Early business failures in the Tata Group's  electronics and mill interests did not mark Ratan out for a starring role. Indeed, when he succeeded his uncle, J.R.D. Tata, as chairman in 1991, few expected the group to survive the challenges of liberalization. By trimming the group's 300 "fiefdoms" and removing managers who didn't share his "global not local" vision, Tata reinvented the company.


Today, the Tata Group has the largest market capitalization of any business house of the Indian Stock Market. His ambitious global acquisition spree began in 2000 with the takeover of Tatley Tea. The 2007 purchase of Anglo-Dutch steel gaint Corus for $13 billion was the biggest takeover of a foreign company by an Indian corporate, marking his arrival as a truly global player.

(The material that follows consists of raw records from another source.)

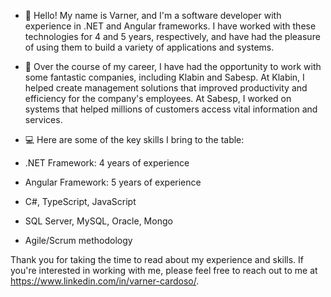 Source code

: - 👋 Hello! My name is Varner, and I'm a software developer with experience in .NET and Angular frameworks. I have worked with these technologies for 4 and 5 years, respectively, and have had the pleasure of using them to build a variety of applications and systems.
- 💼 Over the course of my career, I have had the opportunity to work with some fantastic companies, including Klabin and Sabesp. At Klabin, I helped create management solutions that improved productivity and efficiency for the company's employees. At Sabesp, I worked on systems that helped millions of customers access vital information and services.
- 💻 Here are some of the key skills I bring to the table:

- .NET Framework: 4 years of experience
- Angular Framework: 5 years of experience
- C#, TypeScript, JavaScript
- SQL Server, MySQL, Oracle, Mongo
- Agile/Scrum methodology

Thank you for taking the time to read about my experience and skills. If you're interested in working with me, please feel free to reach out to me at https://www.linkedin.com/in/varner-cardoso/.

<!---
varner14/varner14 is a ✨ special ✨ repository because its `README.md` (this file) appears on your GitHub profile.
You can click the Preview link to take a look at your changes.
--->
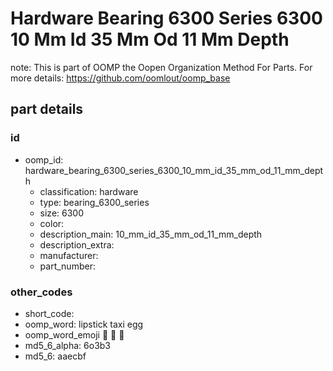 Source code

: # Hardware Bearing 6300 Series 6300 10 Mm Id 35 Mm Od 11 Mm Depth  

note: This is part of OOMP the Oopen Organization Method For Parts. For more details: https://github.com/oomlout/oomp_base

##  part details





### id
* oomp_id: hardware_bearing_6300_series_6300_10_mm_id_35_mm_od_11_mm_depth
  * classification: hardware
  * type: bearing_6300_series
  * size: 6300
  * color: 
  * description_main: 10_mm_id_35_mm_od_11_mm_depth
  * description_extra: 
  * manufacturer: 
  * part_number: 

### other_codes
* short_code: 
* oomp_word: lipstick taxi egg
* oomp_word_emoji :lipstick: :taxi: :egg:
* md5_6_alpha: 6o3b3
* md5_6: aaecbf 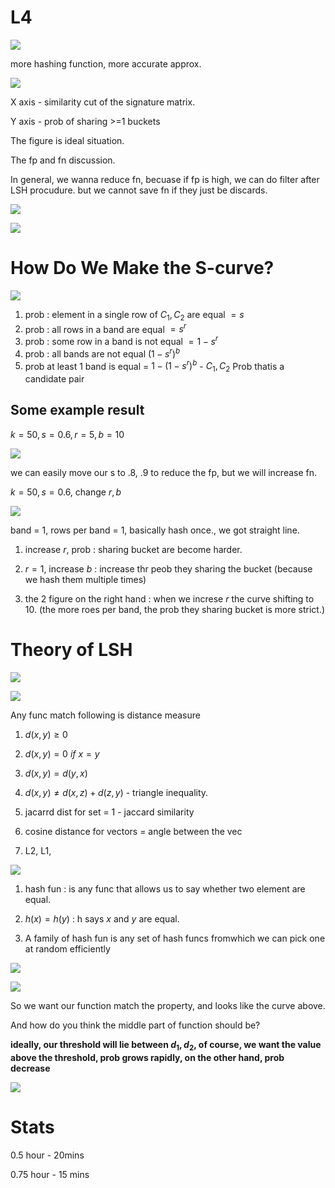 # L4

<img src='./assets/lshtm_1.png'></img>

more hashing function, more accurate approx.

<img src='./assets/lshtm_2.png'></img>

X axis - similarity cut of the signature matrix.

Y axis - prob of sharing >=1 buckets

The figure is ideal situation.

The fp and fn discussion.

In general, we wanna reduce fn, becuase if fp is high, we can do filter after LSH procudure. but we cannot save fn if they just be discards.

<img src='./assets/lshtm_3.png'></img>

<img src='./assets/lshtm_4.png'></img>

# How Do We Make the S-curve?

<img src='./assets/lshtm_5.png'></img>

1. prob : element in a single row of $C_1, C_2$ are equal $=s$
2. prob : all rows in a band are equal $=s^{r}$
3. prob : some row in a band is not equal $=1-s^{r}$
4. prob : all bands are not equal $(1-s^{r})^{b}$
5. prob at least 1 band is equal = $1 - (1-s^{r})^{b}$ - $C_1, C_2$ Prob thatis a candidate pair

## Some example result

$k=50, s=0.6, r=5, b=10$

<img src='./assets/lshtm_6.png'></img>

we can easily move our s to .8, .9 to reduce the fp, but we will increase fn.


$k=50, s=0.6$, change $r, b$

<img src='./assets/lshtm_7.png'></img>

band = 1, rows per band = 1, basically hash once., we got straight line.

1. increase $r$, prob : sharing bucket are become harder.

2. $r=1$, increase $b$ : increase thr peob they sharing the bucket (because we hash them multiple times)

3. the 2 figure on the right hand : when we increse $r$
the curve shifting to 10.
(the more roes per band, the prob they sharing bucket is more strict.)
 
 
# Theory of LSH

<img src='./assets/lshtm_8.png'></img>

<img src='./assets/lshtm_9.png'></img>

Any func match following is distance measure

1. $d(x, y) \geq 0$
2. $d(x, y) = 0 ~ if ~ x=y$
3. $d(x, y) = d(y, x)$
4. $d(x, y) \neq d(x, z) + d(z, y)$ - triangle inequality.


1. jacarrd dist for set = 1 - jaccard similarity
2. cosine distance for vectors = angle between the vec
3. L2, L1, 

<img src='./assets/lshtm_10.png'></img>

1. hash fun : is any func that allows us to say whether two element are equal.

2. $h(x) = h(y)$ : h says $x$ and $y$ are equal.

3. A family of hash fun is any set of hash funcs fromwhich we can pick one at random efficiently

<img src='./assets/lshtm_11.png'></img>

<img src='./assets/lshtm_12.png'></img>

So we want our function match the property, and looks like the curve above.

And how do you think the middle part of function should be?

**ideally, our threshold will lie between $d_{1}, d_{2}$, of course, we want the value above the threshold, prob grows rapidly, on the other hand, prob  decrease**

<img src='./assets/lshtm_13.png'></img>

# Stats


0.5 hour - 20mins

0.75 hour - 15 mins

"Mr Tata encourages us to take big, calculated risk" 
- Ravi Kant, managing director, Tata motors

It is often said that Tata's heart is in the motor industry. Famously media shy, Tata was propelled into the spotlight in 2008 with his bold takeover of prestige British brands Jaguar and Rover, a move that was branded as "reverse colonialism". In 1998 he launched the Indica, the first totally Indian car. With typically unwavering belief in his project to create a people's car, Tata proved skeptic wrong in 2008 with the launch of the "one lakh" ($2,150) car, the Tata Nano.

Under Tata's leadership, the group has set a standard for corporate responsibility. As well as providing housing, education and medical care to employees, the company ploughs over two thirds of profits into trusts that finance good causes. Unusually in India, the company is known to be incorruptible.

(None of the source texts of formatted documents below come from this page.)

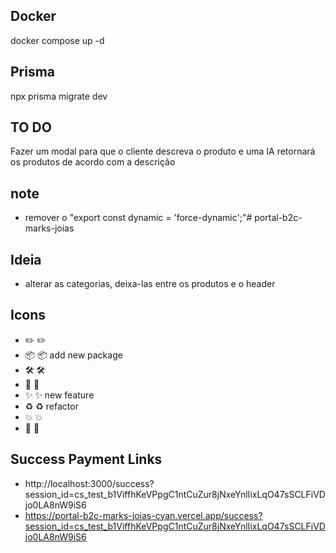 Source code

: ## Docker
  <!-- docker build -t marks-joias . <br /> -->
  docker compose up -d <br />

## Prisma
  npx prisma migrate dev <br />

## TO DO
  Fazer um modal para que o cliente descreva o produto e uma IA retornará os produtos de acordo com a descrição

## note <br />
  - remover o "export const dynamic = 'force-dynamic';"# portal-b2c-marks-joias

## Ideia
  - alterar as categorias, deixa-las entre os produtos e o header

## Icons
  - ✏️ :pencil2:
  - 📦 :package: add new package
  - 🛠️ :hammer_and_wrench:
  - 🧪 :test_tube:
  - ✨ :sparkles: new feature
  - ♻️ :recycle: refactor
  - 💥 :boom:
  - 🚧 :construction:

## Success Payment Links <br />
  - http://localhost:3000/success?session_id=cs_test_b1ViffhKeVPpgC1ntCuZur8jNxeYnlIixLqO47sSCLFiVDjo0LA8nW9iS6
  - https://portal-b2c-marks-joias-cyan.vercel.app/success?session_id=cs_test_b1ViffhKeVPpgC1ntCuZur8jNxeYnlIixLqO47sSCLFiVDjo0LA8nW9iS6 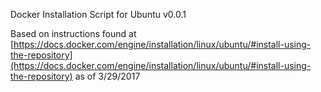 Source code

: Docker Installation Script for Ubuntu v0.0.1

Based on instructions found at [https://docs.docker.com/engine/installation/linux/ubuntu/#install-using-the-repository](https://docs.docker.com/engine/installation/linux/ubuntu/#install-using-the-repository) as of 3/29/2017
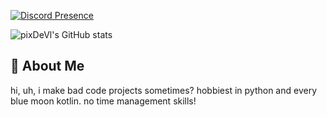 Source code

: [![Discord Presence](https://lanyard.cnrad.dev/api/429708337039278101?hideTimestamp=true&hideDiscrim=true&idleMessage=:void&)](https://pixldev.carrd.co)

![pixDeVl's GitHub stats](https://github-readme-stats.vercel.app/api?username=pixdevl&theme=midnight-purple&show_icons=true)


## 🚀 About Me
hi, uh, i make bad code projects sometimes? hobbiest in python and every blue moon kotlin. no time management skills!

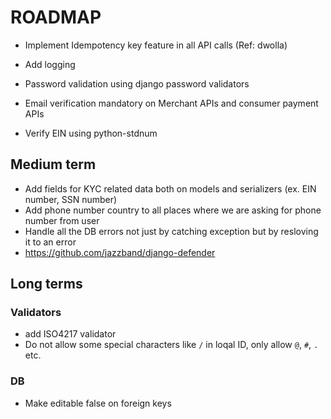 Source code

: # ROADMAP

- Implement Idempotency key feature in all API calls (Ref: dwolla)
- Add logging 




- Password validation using django password validators
- Email verification mandatory on Merchant APIs and consumer payment APIs
- Verify EIN using python-stdnum




## Medium term

- Add fields for KYC related data both on models and serializers (ex. EIN number, SSN number)
- Add phone number country to all places where we are asking for phone number from user
- Handle all the DB errors not just by catching exception but by resloving it to an error
- https://github.com/jazzband/django-defender

## Long terms

### Validators

- add ISO4217 validator
- Do not allow some special characters like `/` in loqal ID, only allow `@`, `#`, `.` etc.

### DB

- Make editable false on foreign keys
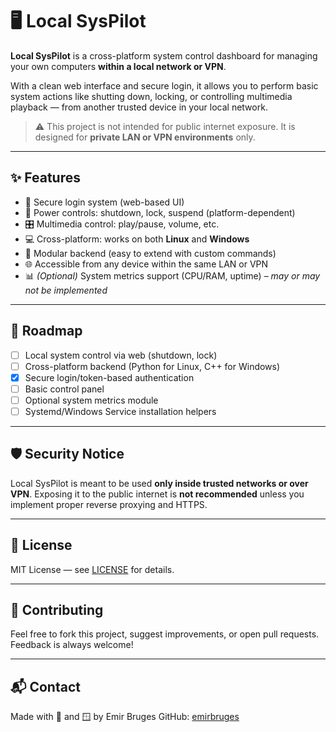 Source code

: # 🖥️ Local SysPilot

**Local SysPilot** is a cross-platform system control dashboard for managing your own computers **within a local network or VPN**.

With a clean web interface and secure login, it allows you to perform basic system actions like shutting down, locking, or controlling multimedia playback — from another trusted device in your local network.

> ⚠️ This project is not intended for public internet exposure. It is designed for **private LAN or VPN environments** only.

---

## ✨ Features

- 🔐 Secure login system (web-based UI)
- 🔌 Power controls: shutdown, lock, suspend (platform-dependent)
- 🎛️ Multimedia control: play/pause, volume, etc.
- 💻 Cross-platform: works on both **Linux** and **Windows**
- 🧩 Modular backend (easy to extend with custom commands)
- 🌐 Accessible from any device within the same LAN or VPN
- 📊 *(Optional)* System metrics support (CPU/RAM, uptime) – *may or may not be implemented*

---

## 🧩 Roadmap

* [ ] Local system control via web (shutdown, lock)
* [ ] Cross-platform backend (Python for Linux, C++ for Windows)
* [x] Secure login/token-based authentication
* [ ] Basic control panel
* [ ] Optional system metrics module
* [ ] Systemd/Windows Service installation helpers

---

## 🛡️ Security Notice

Local SysPilot is meant to be used **only inside trusted networks or over VPN**. Exposing it to the public internet is **not recommended** unless you implement proper reverse proxying and HTTPS.

---

## 📄 License

MIT License — see [LICENSE](./LICENSE) for details.

---

## 🤝 Contributing

Feel free to fork this project, suggest improvements, or open pull requests. Feedback is always welcome!

---

## 📬 Contact

Made with 🐧 and 🪟 by Emir Bruges
GitHub: [emirbruges](https://github.com/emirbruges)

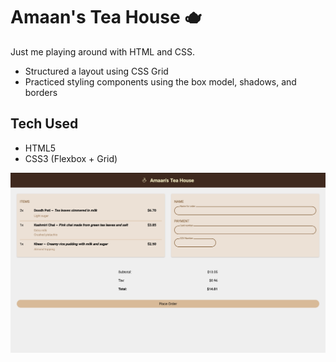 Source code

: # Amaan's Tea House 🫖

Just me playing around with HTML and CSS.

- Structured a layout using CSS Grid
- Practiced styling components using the box model, shadows, and borders


## Tech Used
- HTML5
- CSS3 (Flexbox + Grid)

![Screenshot](amaansteahouse.png)
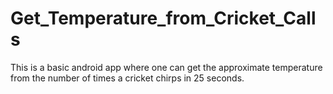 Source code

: # Get_Temperature_from_Cricket_Calls
This is a basic android app where one can get the approximate temperature from the number of times a cricket chirps in 25 seconds.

Audacious, degnified and philanthropic. One of Tata's first principles in business is to be bold but to "do no harm".


Tata believes passionately in using his company's growth for the betterment of his employee's lives and the community at large. He believes the company's long-term position and influence depend on this approach, and that shareholders will prosper in such a regime.
  • Avoid all corrupt activities even when times are difficult and temptation is high.
  • Obey your instincts when they tell you that what you are being offered is too good to be true.
  • Make sure your company listens to the community around it and contributes to its well-being.

The ability to think globally. Tata has transformed a lumbering, bureaucratic, Empire-rea conglomerate into a dynamic world player.

Deciding that Tata Group should make its own cars. Critics said it was vanity project, but Tata Motors is now India's second biggest car maker.